Results on BERT-Base: We outperform the vanilla fine-tuning method on $7$ out of $8$ tasks, especially on the tasks with smaller training data (<10k). It is interesting to find that compared to the median results with BERT-large model, we can also achieve better results on more than half of the tasks.
Results on ALBERT-xxlarge: We outperform the vanilla fine-tuning method on 5 out of 8 tasks of the GLUE benchmark.

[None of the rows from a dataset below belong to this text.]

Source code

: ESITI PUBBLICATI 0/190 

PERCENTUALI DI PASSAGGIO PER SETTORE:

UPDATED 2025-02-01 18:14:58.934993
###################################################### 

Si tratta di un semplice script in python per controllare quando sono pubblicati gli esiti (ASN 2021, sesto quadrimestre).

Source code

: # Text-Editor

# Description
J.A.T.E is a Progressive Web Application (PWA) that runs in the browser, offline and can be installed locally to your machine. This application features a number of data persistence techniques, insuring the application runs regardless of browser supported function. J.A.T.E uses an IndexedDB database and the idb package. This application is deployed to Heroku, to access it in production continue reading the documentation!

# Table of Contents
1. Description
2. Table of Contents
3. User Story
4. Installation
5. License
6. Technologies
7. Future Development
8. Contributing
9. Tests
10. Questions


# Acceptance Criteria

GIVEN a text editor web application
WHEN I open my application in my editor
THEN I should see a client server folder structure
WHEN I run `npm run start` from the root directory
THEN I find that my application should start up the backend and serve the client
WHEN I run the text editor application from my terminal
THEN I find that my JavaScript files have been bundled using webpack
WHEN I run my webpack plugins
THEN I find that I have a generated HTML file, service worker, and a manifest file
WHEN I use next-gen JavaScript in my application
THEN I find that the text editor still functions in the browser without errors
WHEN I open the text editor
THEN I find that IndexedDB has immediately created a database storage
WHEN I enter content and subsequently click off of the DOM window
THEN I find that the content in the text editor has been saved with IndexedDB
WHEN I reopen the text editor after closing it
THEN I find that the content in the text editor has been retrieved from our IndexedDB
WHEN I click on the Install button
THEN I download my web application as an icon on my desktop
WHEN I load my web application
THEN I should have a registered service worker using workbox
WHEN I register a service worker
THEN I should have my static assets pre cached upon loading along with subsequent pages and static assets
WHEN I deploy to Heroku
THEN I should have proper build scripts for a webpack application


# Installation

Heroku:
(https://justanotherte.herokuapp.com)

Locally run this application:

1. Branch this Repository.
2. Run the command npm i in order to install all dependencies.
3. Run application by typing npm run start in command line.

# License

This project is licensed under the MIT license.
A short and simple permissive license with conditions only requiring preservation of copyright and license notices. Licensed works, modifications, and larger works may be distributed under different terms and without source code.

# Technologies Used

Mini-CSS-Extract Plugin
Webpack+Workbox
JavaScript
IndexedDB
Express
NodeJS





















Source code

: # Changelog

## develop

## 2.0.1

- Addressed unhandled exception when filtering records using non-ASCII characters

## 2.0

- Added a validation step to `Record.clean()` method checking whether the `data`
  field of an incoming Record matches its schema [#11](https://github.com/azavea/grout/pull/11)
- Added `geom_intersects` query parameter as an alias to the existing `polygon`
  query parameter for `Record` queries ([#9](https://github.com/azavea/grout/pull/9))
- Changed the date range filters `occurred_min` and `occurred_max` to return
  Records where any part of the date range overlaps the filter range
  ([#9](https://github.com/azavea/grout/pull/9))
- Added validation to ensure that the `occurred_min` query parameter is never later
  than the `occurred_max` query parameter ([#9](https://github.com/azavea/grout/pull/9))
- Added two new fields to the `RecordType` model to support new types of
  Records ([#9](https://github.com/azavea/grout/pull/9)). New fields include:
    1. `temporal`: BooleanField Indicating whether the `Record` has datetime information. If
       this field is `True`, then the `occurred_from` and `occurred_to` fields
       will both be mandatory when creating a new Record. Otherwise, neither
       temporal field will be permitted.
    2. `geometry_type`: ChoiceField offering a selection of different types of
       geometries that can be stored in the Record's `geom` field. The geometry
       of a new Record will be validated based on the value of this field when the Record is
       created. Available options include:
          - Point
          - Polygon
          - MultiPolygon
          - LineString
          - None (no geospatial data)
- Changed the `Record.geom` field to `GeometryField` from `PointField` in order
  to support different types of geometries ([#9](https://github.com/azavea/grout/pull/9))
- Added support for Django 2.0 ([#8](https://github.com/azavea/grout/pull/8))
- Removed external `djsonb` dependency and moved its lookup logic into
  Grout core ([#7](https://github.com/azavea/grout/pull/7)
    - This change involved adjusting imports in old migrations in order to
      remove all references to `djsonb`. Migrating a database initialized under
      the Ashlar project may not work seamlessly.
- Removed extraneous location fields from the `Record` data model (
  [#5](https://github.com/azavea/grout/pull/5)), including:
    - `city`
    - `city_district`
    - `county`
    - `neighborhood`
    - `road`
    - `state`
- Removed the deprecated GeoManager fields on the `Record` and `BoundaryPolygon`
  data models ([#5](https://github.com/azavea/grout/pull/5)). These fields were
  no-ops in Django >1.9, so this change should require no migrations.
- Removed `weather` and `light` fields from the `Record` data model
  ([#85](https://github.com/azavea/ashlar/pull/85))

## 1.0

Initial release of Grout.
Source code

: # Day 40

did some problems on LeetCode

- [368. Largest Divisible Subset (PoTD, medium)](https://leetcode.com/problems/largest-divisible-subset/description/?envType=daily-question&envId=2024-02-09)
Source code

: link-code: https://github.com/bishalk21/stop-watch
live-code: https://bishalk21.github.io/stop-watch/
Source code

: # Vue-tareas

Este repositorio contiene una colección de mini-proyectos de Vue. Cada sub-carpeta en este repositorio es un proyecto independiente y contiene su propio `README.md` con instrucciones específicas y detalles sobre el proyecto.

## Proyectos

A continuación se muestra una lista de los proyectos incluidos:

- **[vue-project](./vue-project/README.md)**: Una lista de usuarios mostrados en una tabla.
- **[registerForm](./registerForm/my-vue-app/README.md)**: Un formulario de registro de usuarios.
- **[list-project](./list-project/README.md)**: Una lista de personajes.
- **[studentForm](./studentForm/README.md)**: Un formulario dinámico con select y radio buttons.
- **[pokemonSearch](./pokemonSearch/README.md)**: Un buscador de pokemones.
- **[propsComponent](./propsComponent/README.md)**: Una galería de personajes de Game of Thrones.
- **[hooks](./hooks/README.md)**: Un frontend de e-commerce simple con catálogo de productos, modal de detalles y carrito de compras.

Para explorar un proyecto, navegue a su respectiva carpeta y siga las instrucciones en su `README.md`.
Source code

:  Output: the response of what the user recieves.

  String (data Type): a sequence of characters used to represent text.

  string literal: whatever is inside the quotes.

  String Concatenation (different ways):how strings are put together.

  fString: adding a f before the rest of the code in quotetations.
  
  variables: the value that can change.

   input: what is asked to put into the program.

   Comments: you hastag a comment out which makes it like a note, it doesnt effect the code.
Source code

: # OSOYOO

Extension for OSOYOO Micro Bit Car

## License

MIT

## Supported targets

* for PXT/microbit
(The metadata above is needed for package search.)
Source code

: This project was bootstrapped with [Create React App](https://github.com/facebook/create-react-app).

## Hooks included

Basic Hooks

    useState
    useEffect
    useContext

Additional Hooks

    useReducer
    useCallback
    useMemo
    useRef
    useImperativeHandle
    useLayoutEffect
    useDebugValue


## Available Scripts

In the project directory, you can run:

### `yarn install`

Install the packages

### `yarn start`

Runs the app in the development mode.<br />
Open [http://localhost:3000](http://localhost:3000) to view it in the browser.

Initialization Analysis: RECADAM, with both initialization strategies, can outperform the vanilla fine-tuning method on all the four tasks. Random initialization would be our choice because the model would benefit from a larger parameter search space.
Forgetting Analysis: The hyper-parameter $k$ controls the rate of the objective shifting
- Target Loss: With larger k, the model converges quickly on the target task.
- Source Loss: We measure the pre-trained knowledge forgetting by the Euclidean distance between $\theta_0$ and $\theta$. At the very early stage, the distance drops sharply because of the random initialization and pre-trained knowledge recalling. As the objective rate $k$ decreases, we find that the model can achieve less forgetting at the end of the fine-tuning.